-
Notifications
You must be signed in to change notification settings - Fork 2.2k
Description
EDIT: We decided to go with the more aggressive timeline, adding a beta-level feature flag to cert-manager in v1.18 which can be disabled. A future release - likely v1.19 - will make the flag GA and stop it from being disabled.
Flynn from Buoyant reminded me about the default value for PrivateKeyRotationPolicy
being Never
and how unintuitive that can be for users.
This default can be harmful to say the least. We document that there's a footgun but that only goes so far.
Flynn's concerns have convinced me that we should move forwards with fixing this. Flynn advocated for a major version bump (cert-manager v2); I think our use of semver hasn't ever been literal and we've made bigger changes in minor releases before, though. Talking about v2 opens a big can of worms around other breaking changes which would distract from this specific issue, so I'm proposing a change in a minor release.
Why change?
Security; if a private key is exposed, users may (reasonably) assume that re-issuing a certificate (e.g. using cmctl renew
) will generate a new private key. Flynn's point is that unless a user has already deeply read the cert-manager docs (which most won't have, it's pretty simple to get cert-manager working for most) this is highly surprising and will mean that cert-manager isn't protecting the user from something they expect.

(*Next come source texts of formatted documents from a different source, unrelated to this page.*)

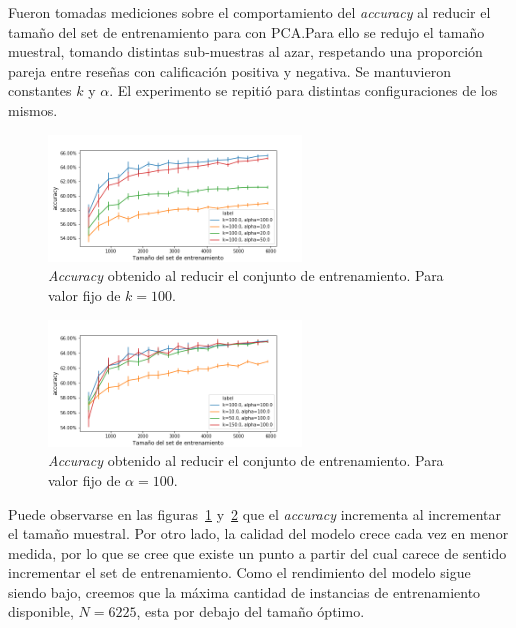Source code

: % 

%
Fueron tomadas mediciones sobre el comportamiento del \textit{accuracy} al
reducir el tamaño del set de entrenamiento para \knn{} con PCA.\@ Para ello se
redujo el tamaño muestral, tomando distintas sub-muestras al azar, respetando
una proporción pareja entre reseñas con calificación positiva y negativa.
Se mantuvieron constantes $k$ y $\alpha$. El experimento se repitió para
distintas configuraciones de los mismos.

\begin{figure}[ht]
    \centering
    \includegraphics[width=0.6\textwidth]{img/exp_subsampling_k_fijo}
    \caption{\textit{Accuracy} obtenido al reducir el conjunto de
    entrenamiento.  Para valor fijo de $k=100$.}%
    \label{fig:subsampling_k_fijo}
\end{figure}

\begin{figure}[ht]
    \centering
    \includegraphics[width=0.6\textwidth]{img/exp_subsampling_alpha_fijo}
    \caption{\textit{Accuracy} obtenido al reducir el conjunto de
    entrenamiento.  Para valor fijo de $\alpha=100$.}%
    \label{fig:subsampling_alpha_fijo}
\end{figure}

%
Puede observarse en las figuras~\ref{fig:subsampling_k_fijo}
y~\ref{fig:subsampling_alpha_fijo} que el \textit{accuracy} incrementa al
incrementar el tamaño muestral.  Por otro lado, la calidad del modelo crece
cada vez en menor medida, por lo que se cree que existe un punto a partir del
cual carece de sentido incrementar el set de entrenamiento. Como el rendimiento
del modelo sigue siendo bajo, creemos que la máxima cantidad de instancias de
entrenamiento disponible, $N = 6225$, esta por debajo del tamaño óptimo.

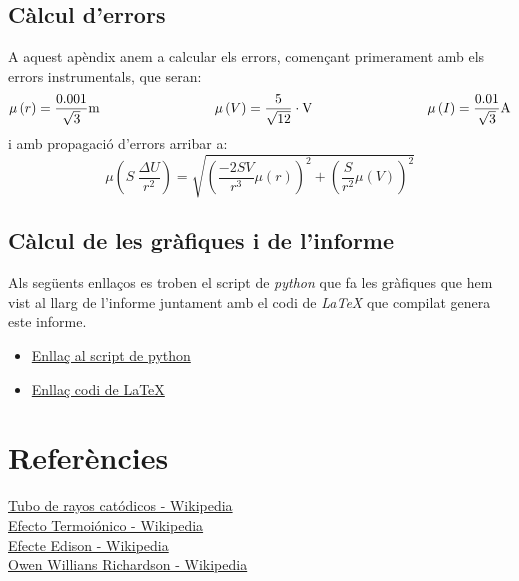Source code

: \documentclass[11pt]{article}
\begin{document}
    \subsection{Càlcul d'errors}\label{appendix:error}
        A aquest apèndix anem a calcular els errors, començant primerament amb els errors instrumentals, que seran: \[\mu\left(r\right)=\frac{0.001}{\sqrt{3}}\si{\meter} \hspace{30mm} \mu\left(V\right)=\frac{5}{\sqrt{12}}\cdot \si{\volt}\hspace{30mm}\mu\left(I\right)=\frac{0.01}{\sqrt{3}}\si{\ampere}\] i amb propagació d'errors arribar a:\[\mu\left(S\ \frac{\Delta U}{r^2}\right)=\sqrt{\left(\frac{-2SV}{r^3}\mu\left(r\right)\right)^2+ \left(\frac{S}{r^2}\mu\left(V\right)\right)^2}\]
    \subsection{Càlcul de les gràfiques i de l'informe}\label{appendix:gràfiques}
        Als següents enllaços es troben el script de \textit{python} que fa les gràfiques que hem vist al llarg de l'informe juntament amb el codi de \textit{LaTeX} que compilat genera este informe.
        \begin{itemize}
            \item \href{https://github.com/vmr48-ua/extras/blob/main/TEC1-MyO1.py}{Enllaç al script de python}
            \item \href{https://www.overleaf.com/read/wfcwdqyrqfct}{Enllaç codi de LaTeX}
        \end{itemize}
        
    \clearpage
\section{Referències}
    \href{https://es.wikipedia.org/wiki/Tubo_de_rayos_cat%C3%B3dicos}{Tubo de rayos catódicos - Wikipedia}\\
    
    \href{https://es.wikipedia.org/wiki/Emisi%C3%B3n_termoi%C3%B3nica}{Efecto Termoiónico - Wikipedia}\\
    
    \href{https://ca.wikipedia.org/wiki/Efecte_Edison}{Efecte Edison - Wikipedia}\\
    
    \href{https://es.wikipedia.org/wiki/Owen_Willans_Richardson}{Owen Willians Richardson - Wikipedia}\\
    
\end{document}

Users who need to not change the private key on rotation (e.g. if they want to preserve it and just change the cert, which is less common but still happens) would need to explicitly set the rotation policy to never to avoid losing the key.
Proposal
I think we should change the default to Always
ASAP and provide a short-term option for people to maintain the old behavior. I propose two options for timelines below.
Both timelines use a feature gate to make the change. A feature gate gives users the ability to "opt in" to the old behaviour until we eventually promote the gate to GA (giving them time to add rotationPolicy: Never
to Certificate
s which need it).
I also propose backporting a warning to both v1.16 and v1.17 for any Certificate
which doesn't explicitly set rotationPolicy
, warning that the default will change.
Timeline 1: Add to cert-manager v1.18 at beta level
Quickest: just change the default in v1.18. I think we've made bigger "breaking" changes than this in past minor releases, so we could justify making the change without giving people months to prepare.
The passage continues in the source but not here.